Erbschaftsteuer Widerstand in der Union gegen geplante Reform

„Hier geht es um unser politisches Tafelsilber.“

Berlin – In der Union wächst der Widerstand gegen die von Bundesfinanzminister Wolfgang Schäuble (CDU) geplante Reform der Erbschaftsteuer.
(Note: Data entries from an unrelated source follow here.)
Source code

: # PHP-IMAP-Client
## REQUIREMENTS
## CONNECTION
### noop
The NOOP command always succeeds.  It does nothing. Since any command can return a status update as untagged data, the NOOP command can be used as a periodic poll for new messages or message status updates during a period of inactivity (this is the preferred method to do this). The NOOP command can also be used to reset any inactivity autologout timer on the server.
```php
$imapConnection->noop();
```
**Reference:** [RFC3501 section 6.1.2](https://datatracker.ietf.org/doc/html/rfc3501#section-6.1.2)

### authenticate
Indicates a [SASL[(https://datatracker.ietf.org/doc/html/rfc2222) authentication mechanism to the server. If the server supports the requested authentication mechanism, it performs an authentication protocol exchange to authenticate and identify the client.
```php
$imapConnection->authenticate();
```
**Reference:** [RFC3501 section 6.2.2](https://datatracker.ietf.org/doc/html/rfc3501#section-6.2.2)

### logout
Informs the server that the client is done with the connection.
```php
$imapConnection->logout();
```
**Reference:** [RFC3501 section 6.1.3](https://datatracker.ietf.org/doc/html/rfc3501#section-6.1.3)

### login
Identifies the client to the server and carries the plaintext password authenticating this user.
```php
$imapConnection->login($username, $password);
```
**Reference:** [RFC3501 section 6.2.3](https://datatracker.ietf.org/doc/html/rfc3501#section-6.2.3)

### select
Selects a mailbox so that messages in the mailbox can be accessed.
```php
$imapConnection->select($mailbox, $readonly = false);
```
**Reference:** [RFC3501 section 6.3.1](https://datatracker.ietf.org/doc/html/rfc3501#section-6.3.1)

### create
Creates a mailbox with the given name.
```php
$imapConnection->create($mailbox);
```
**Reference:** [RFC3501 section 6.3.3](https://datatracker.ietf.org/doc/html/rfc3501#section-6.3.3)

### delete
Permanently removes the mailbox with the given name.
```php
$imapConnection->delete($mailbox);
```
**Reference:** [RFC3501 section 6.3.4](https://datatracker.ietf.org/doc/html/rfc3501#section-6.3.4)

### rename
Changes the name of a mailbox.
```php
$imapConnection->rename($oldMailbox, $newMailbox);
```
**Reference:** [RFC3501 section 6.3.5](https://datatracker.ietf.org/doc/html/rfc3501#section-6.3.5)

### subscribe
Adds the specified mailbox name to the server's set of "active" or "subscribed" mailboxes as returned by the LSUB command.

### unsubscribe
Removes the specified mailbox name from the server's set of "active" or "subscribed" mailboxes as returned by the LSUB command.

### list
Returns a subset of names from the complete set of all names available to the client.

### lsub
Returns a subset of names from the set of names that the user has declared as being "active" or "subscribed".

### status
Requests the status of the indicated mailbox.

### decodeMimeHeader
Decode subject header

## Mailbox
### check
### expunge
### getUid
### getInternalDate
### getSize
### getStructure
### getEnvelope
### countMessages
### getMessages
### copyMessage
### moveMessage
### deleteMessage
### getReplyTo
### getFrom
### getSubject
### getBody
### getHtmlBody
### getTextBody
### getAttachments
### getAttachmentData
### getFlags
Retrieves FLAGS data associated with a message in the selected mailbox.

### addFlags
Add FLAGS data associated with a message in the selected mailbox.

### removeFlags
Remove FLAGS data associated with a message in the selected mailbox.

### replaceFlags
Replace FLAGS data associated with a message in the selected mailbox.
Die finanzpolitischen Sprecher der Unionsfraktionen in den Ländern verständigten sich nach Informationen von „Bild“ (Dienstag) auf einer Tagung am Montag auf einen Beschluss, in dem Schäuble in aller Form zu Korrekturen an den Ende Februar vom Ministerium vorgestellten Eckpunkten aufgefordert wird.
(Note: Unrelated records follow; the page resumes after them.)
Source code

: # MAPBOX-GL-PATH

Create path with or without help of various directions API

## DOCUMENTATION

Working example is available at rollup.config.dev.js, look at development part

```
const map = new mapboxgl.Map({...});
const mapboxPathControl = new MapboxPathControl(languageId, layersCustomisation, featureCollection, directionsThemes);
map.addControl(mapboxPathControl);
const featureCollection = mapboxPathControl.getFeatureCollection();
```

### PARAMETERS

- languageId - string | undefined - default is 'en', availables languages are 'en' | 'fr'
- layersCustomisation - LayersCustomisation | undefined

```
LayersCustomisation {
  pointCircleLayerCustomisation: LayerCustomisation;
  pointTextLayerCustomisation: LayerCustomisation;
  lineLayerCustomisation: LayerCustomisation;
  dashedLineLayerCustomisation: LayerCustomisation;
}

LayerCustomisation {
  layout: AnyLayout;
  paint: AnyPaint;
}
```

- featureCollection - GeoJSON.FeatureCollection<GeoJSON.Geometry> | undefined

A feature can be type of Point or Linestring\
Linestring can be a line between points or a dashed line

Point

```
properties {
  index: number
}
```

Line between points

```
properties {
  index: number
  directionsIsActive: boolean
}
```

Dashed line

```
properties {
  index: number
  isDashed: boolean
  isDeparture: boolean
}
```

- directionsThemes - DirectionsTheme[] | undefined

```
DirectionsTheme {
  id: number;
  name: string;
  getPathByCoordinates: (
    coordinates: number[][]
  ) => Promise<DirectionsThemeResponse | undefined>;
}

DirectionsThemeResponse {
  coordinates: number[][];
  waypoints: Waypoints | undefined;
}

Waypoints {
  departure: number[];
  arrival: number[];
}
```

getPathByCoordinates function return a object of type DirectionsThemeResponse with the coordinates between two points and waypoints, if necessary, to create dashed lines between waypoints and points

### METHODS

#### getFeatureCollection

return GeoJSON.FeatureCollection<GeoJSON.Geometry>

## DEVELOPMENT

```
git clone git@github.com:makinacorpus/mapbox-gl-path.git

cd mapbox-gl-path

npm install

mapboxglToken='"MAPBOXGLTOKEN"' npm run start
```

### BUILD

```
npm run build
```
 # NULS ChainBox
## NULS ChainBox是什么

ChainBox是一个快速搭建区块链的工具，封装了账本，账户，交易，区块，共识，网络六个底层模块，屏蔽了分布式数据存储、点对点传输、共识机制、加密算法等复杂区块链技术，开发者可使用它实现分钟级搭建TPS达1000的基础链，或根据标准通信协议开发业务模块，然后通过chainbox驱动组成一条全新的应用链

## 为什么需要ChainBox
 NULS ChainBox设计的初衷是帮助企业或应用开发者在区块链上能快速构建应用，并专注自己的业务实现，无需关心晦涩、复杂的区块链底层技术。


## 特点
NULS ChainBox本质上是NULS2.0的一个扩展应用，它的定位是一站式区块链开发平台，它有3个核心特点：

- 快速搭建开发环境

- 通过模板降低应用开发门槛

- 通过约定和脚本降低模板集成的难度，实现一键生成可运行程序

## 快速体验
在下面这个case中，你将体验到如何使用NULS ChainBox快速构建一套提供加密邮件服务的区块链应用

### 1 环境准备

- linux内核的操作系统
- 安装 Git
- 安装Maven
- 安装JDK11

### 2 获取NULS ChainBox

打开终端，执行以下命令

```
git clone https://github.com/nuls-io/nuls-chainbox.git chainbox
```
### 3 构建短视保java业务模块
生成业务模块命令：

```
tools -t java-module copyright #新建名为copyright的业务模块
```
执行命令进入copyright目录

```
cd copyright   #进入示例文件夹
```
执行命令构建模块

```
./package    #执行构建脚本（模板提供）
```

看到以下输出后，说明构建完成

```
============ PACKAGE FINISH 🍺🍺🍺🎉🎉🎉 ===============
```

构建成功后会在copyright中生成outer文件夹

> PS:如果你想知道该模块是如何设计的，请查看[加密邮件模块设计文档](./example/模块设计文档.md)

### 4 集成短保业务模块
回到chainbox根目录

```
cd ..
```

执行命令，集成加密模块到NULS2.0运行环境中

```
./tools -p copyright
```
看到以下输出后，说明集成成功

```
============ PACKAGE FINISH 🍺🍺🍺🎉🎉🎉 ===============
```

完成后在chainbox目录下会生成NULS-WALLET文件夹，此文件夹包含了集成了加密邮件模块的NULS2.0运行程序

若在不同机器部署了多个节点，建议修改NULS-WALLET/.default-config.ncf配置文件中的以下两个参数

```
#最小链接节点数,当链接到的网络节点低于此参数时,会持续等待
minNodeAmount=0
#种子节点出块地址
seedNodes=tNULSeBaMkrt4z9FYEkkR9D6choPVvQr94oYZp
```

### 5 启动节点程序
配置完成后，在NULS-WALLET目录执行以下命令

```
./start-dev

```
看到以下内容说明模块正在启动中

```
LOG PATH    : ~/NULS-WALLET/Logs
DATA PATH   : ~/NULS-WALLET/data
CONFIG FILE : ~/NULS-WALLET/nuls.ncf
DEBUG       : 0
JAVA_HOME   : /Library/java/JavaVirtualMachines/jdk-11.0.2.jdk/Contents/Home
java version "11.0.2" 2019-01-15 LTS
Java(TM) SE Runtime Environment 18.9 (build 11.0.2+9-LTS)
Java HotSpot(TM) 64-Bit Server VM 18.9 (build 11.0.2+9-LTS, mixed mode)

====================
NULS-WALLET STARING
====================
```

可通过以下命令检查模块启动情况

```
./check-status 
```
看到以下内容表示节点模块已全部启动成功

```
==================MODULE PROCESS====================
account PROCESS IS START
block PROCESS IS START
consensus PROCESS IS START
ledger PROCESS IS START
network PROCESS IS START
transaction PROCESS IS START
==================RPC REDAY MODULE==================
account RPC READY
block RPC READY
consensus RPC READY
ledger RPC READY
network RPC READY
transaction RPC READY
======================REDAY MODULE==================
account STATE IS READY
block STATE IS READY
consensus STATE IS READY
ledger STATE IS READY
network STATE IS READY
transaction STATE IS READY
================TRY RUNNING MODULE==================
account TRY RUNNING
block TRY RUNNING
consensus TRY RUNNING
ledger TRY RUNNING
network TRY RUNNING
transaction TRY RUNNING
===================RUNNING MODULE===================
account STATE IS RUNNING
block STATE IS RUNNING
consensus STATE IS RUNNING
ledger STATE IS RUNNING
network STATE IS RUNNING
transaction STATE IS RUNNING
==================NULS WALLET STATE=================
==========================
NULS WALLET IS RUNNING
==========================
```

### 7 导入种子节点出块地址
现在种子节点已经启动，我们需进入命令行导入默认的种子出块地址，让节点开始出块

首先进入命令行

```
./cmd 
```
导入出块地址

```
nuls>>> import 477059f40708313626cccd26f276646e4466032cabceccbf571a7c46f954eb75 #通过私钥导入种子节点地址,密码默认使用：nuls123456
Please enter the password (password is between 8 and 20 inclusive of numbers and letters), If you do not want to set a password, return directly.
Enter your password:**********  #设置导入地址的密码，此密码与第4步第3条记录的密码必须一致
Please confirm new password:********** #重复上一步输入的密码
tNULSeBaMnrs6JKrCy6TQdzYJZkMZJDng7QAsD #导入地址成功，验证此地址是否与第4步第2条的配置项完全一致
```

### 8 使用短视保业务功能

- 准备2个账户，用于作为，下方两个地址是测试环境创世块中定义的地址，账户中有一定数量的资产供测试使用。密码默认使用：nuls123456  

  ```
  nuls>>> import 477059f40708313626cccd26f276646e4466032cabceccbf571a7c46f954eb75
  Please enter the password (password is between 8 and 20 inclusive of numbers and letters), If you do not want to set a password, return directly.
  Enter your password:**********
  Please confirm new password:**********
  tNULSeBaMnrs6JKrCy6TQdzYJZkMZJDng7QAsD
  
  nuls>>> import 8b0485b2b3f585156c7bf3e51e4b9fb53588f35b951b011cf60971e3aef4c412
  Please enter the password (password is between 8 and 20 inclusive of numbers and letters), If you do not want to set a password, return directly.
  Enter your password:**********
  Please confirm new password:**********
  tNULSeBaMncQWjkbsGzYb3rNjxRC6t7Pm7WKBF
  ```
Das bestätigte Thüringens CDU-Fraktionschef Mike Mohring, der der Vorsitzende dieses Gremiums ist, gegenüber der Zeitung: „Mit der Zukunftsfähigkeit dieser Unternehmen steht die wirtschaftspolitische Glaubwürdigkeit der Union auf dem Spiel. Hier geht es um unser politisches Tafelsilber“, begründete er die Initiative der Finanzexperten.

Familienunternehmen seien ein Inbegriff „gelebter wirtschaftlicher und sozialer Verantwortung“, sie dürften durch die Reform nicht gefährdet werden. Mohring betonte weiter, es dürfe „keinen Ausverkauf des `German Mittelstand` geben“.
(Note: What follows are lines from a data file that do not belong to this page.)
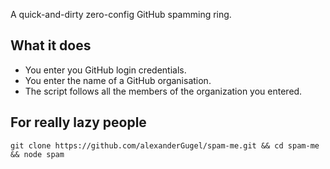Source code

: A quick-and-dirty zero-config GitHub spamming ring.

## What it does

* You enter you GitHub login credentials.
* You enter the name of a GitHub organisation.
* The script follows all the members of the organization you entered.

## For really lazy people

```
git clone https://github.com/alexanderGugel/spam-me.git && cd spam-me && node spam
```
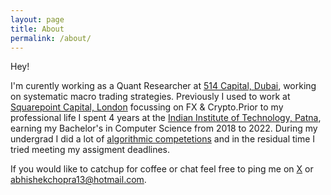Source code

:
 ```yaml
---
layout: page
title: About
permalink: /about/
---
```


Hey!

I'm curently working as a Quant Researcher at [514 Capital, Dubai](https://514capital.com), working on systematic macro trading strategies. Previously I used to work at [Squarepoint Capital, London](https://www.squarepoint-capital.com/) focussing on FX & Crypto.Prior to my professional life I spent 4 years at the [Indian Institute of Technology, Patna](https://www.iitp.ac.in/departments/engineering-technology/computer-science-and-engineering), earning my Bachelor's in Computer Science from 2018 to 2022. During my undergrad I did a lot of [algorithmic competetions](https://clist.by/coder/darklight13/) and in the residual time I tried meeting my assigment deadlines.

If you would like to catchup for coffee or chat feel free to ping me on [X](https://x.com/abhiii_13) or abhishekchopra13@hotmail.com.
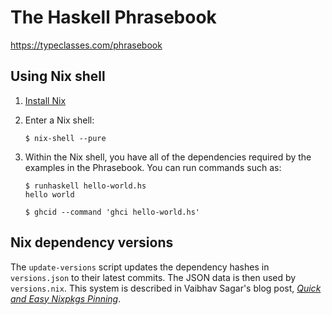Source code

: # The Haskell Phrasebook

https://typeclasses.com/phrasebook

## Using Nix shell

1. [Install Nix][install]

2. Enter a Nix shell:

    ```
    $ nix-shell --pure
    ```

3. Within the Nix shell, you have all of the dependencies required by the examples in the Phrasebook. You can run commands such as:

    ```
    $ runhaskell hello-world.hs
    hello world
    ```
    
    ```
    $ ghcid --command 'ghci hello-world.hs'
    
    ``` 

## Nix dependency versions

The `update-versions` script updates the dependency hashes in `versions.json` to their latest commits. The JSON data is then used by `versions.nix`. This system is described in Vaibhav Sagar's blog post, [*Quick and Easy Nixpkgs Pinning*][vaibhav].

  [install]:
    https://nixos.org/nix/manual/#chap-installation

  [vaibhav]:
    https://vaibhavsagar.com/blog/2018/05/27/quick-easy-nixpkgs-pinning/
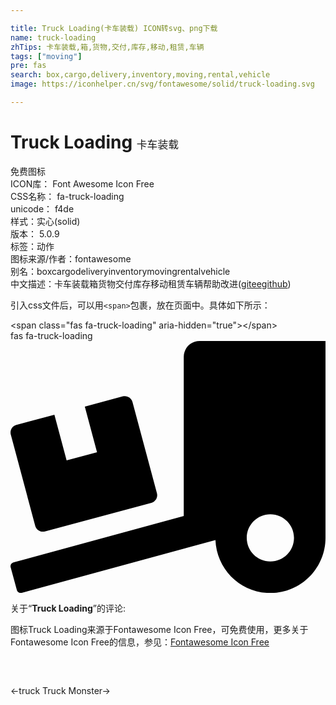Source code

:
 ```yaml
---

title: Truck Loading(卡车装载) ICON转svg、png下载
name: truck-loading
zhTips: 卡车装载,箱,货物,交付,库存,移动,租赁,车辆
tags: ["moving"]
pre: fas
search: box,cargo,delivery,inventory,moving,rental,vehicle
image: https://iconhelper.cn/svg/fontawesome/solid/truck-loading.svg

---
```


# Truck Loading  <small style="font-size: 60%;font-weight: 100">卡车装载</small>


<div class="detail-page">
<p>
<span><span class="badge-success badge">免费图标</span> </span>
<br/>
<span>
ICON库：
<span class="badge-secondary badge">Font Awesome Icon Free</span> 
</span>
<br/>
<span>
CSS名称：
<span class="badge-secondary badge">fa-truck-loading</span> 
</span>
<br/>
<span>
unicode：
<span class="badge-secondary badge">f4de</span> 
<copy-btn content='f4de' btn-title=""></copy-btn>
<copy-btn :content='String.fromCodePoint(parseInt("f4de", 16))' btn-title="复制U"></copy-btn>
</span><br/><span>样式：<span class="badge-light badge">实心(solid)</span></span>
<br/>
<span>
版本：
<span class="badge-secondary badge">5.0.9</span> 
</span><br/><span>标签：<span class="badge-light badge"><router-link to="/tags/moving.html">动作</router-link></span></span>
<br/>
<span>图标来源/作者：<span class="badge-light badge">fontawesome</span></span> 
<br/>
<span>别名：<span class="badge-light badge">box</span><span class="badge-light badge">cargo</span><span class="badge-light badge">delivery</span><span class="badge-light badge">inventory</span><span class="badge-light badge">moving</span><span class="badge-light badge">rental</span><span class="badge-light badge">vehicle</span></span><br/><span class="zh-detail">中文描述：<span class="badge-primary badge">卡车装载</span><span class="badge-primary badge">箱</span><span class="badge-primary badge">货物</span><span class="badge-primary badge">交付</span><span class="badge-primary badge">库存</span><span class="badge-primary badge">移动</span><span class="badge-primary badge">租赁</span><span class="badge-primary badge">车辆</span><span class="help-link"><span>帮助改进</span>(<a href="https://gitee.com/liuwave/icon-helper/edit/master/json/fontawesome/solid/truck-loading.json" target="_blank" rel="noopener noreferrer">gitee</a><a href="https://github.com/liuwave/icon-helper/edit/master/json/fontawesome/solid/truck-loading.json" target="_blank" rel="noopener noreferrer">github</a></span>)</span><br/>
</p>
</div>
<div class="alert alert-dark">
  <i class="fas fa-truck-loading fa-xs"></i>
  <i class="fas fa-truck-loading fa-sm"></i>
  <i class="fas fa-truck-loading fa-lg"></i>
  <i class="fas fa-truck-loading fa-2x"></i>
  <i class="fas fa-truck-loading fa-3x"></i>
  <i class="fas fa-truck-loading fa-5x"></i>
  <i class="fas fa-truck-loading fa-7x"></i>
</div>
<div>
  <p>引入css文件后，可以用<code>&lt;span&gt;</code>包裹，放在页面中。具体如下所示：    
  </p>
  <div class="alert alert-primary" style="font-size: 14px">
    &lt;span class="fas fa-truck-loading" aria-hidden="true"&gt;&lt;/span&gt;
    <copy-btn content='<span class="fas fa-truck-loading" aria-hidden="true"></span>'></copy-btn>
  </div>
  <div class="alert alert-secondary">
    <i class="fas fa-truck-loading"
    style="font-size: 24px"
    aria-hidden="true"></i> fas fa-truck-loading
    <copy-btn content="fas fa-truck-loading" btn-title="复制图标名称"></copy-btn>
  </div>
</div>
<div id="svg" class="svg-wrap">
<svg xmlns="http://www.w3.org/2000/svg" viewBox="0 0 640 512"><path d="M50.2 375.6c2.3 8.5 11.1 13.6 19.6 11.3l216.4-58c8.5-2.3 13.6-11.1 11.3-19.6l-49.7-185.5c-2.3-8.5-11.1-13.6-19.6-11.3L151 133.3l24.8 92.7-61.8 16.5-24.8-92.7-77.3 20.7C3.4 172.8-1.7 181.6.6 190.1l49.6 185.5zM384 0c-17.7 0-32 14.3-32 32v323.6L5.9 450c-4.3 1.2-6.8 5.6-5.6 9.8l12.6 46.3c1.2 4.3 5.6 6.8 9.8 5.6l393.7-107.4C418.8 464.1 467.6 512 528 512c61.9 0 112-50.1 112-112V0H384zm144 448c-26.5 0-48-21.5-48-48s21.5-48 48-48 48 21.5 48 48-21.5 48-48 48z"/></svg>
</div>
<detail full-name='fa-truck-loading'></detail>
<div class="icon-detail__container">
<p>关于“<b>Truck Loading</b>”的评论:</p>
</div>
<Vssue title="关于“Truck Loading”的评论" />    
<div><p>图标Truck Loading来源于Fontawesome Icon Free，可免费使用，更多关于  Fontawesome Icon Free的信息，参见：<a target="_blank" href="https://iconhelper.cn/fontawesome.html">Fontawesome Icon Free</a>
</p></div>

<div style="padding:2rem 0 " class="page-nav"><p class="inner"><span class="prev">←<router-link to="/icon/solid/truck.html">truck</router-link></span> <span class="next"><router-link to="/icon/solid/truck-monster.html">Truck Monster</router-link>→</span></p></div>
Auch der stellvertretende CDU-Bundesvorsitzende Armin Laschet verlangt von Bundesfinanzminister Schäuble ein Einlenken im Streit um die geplante Reform der Erbschaftsteuer. Zu „Bild“ sagte Laschet: „Der Bundesfinanzminister muss gemeinsam mit seinen Länderkollegen noch deutlich nachbessern.“

Laschet bekräftigte mit Blick auf den von Schäuble Ende Februar vorgestellten Vorschlag zur Verschärfung der Regelungen für Unternehmenserben: „Es darf nicht zu einer Kernschmelze in der deutschen Wirtschaft kommen.“

Todesfälle und Erbfolgen dürften nicht zum Arbeitsplatzrisiko werden, sagte Laschet, der auch Landesvorsitzender des einflussreichen CDU-Landesverbands Nordrhein-Westfalens ist. „Wenn das Erben für die Unternehmer teurer wird als das Verkaufen, sind ausländischen Investoren Tür und Tor geöffnet“, so Laschet.

Die von Schäuble vorgestellten „aktuellen Eckpunkte lassen noch viel Spielraum nach oben“, befand der Christdemokrat. Die Aufgabe der Politik sei, „jeden Spielraum für mehr Wirtschaftsfreundlichkeit“ zu nutzen. Das sei „im Sinne der Familienunternehmen, unserer Volkswirtschaft und damit auch aller Steuerzahler“.

Schließlich bildeten die Familienbetriebe den „Kern des erfolgreichen Wirtschaftsmodells Deutschland“: „Wir sind gut durch die Krise gekommen, weil Familienunternehmer ihre Verantwortung nicht an der Börse abgeben, sondern selbst wahrnehmen“, sagte Laschet.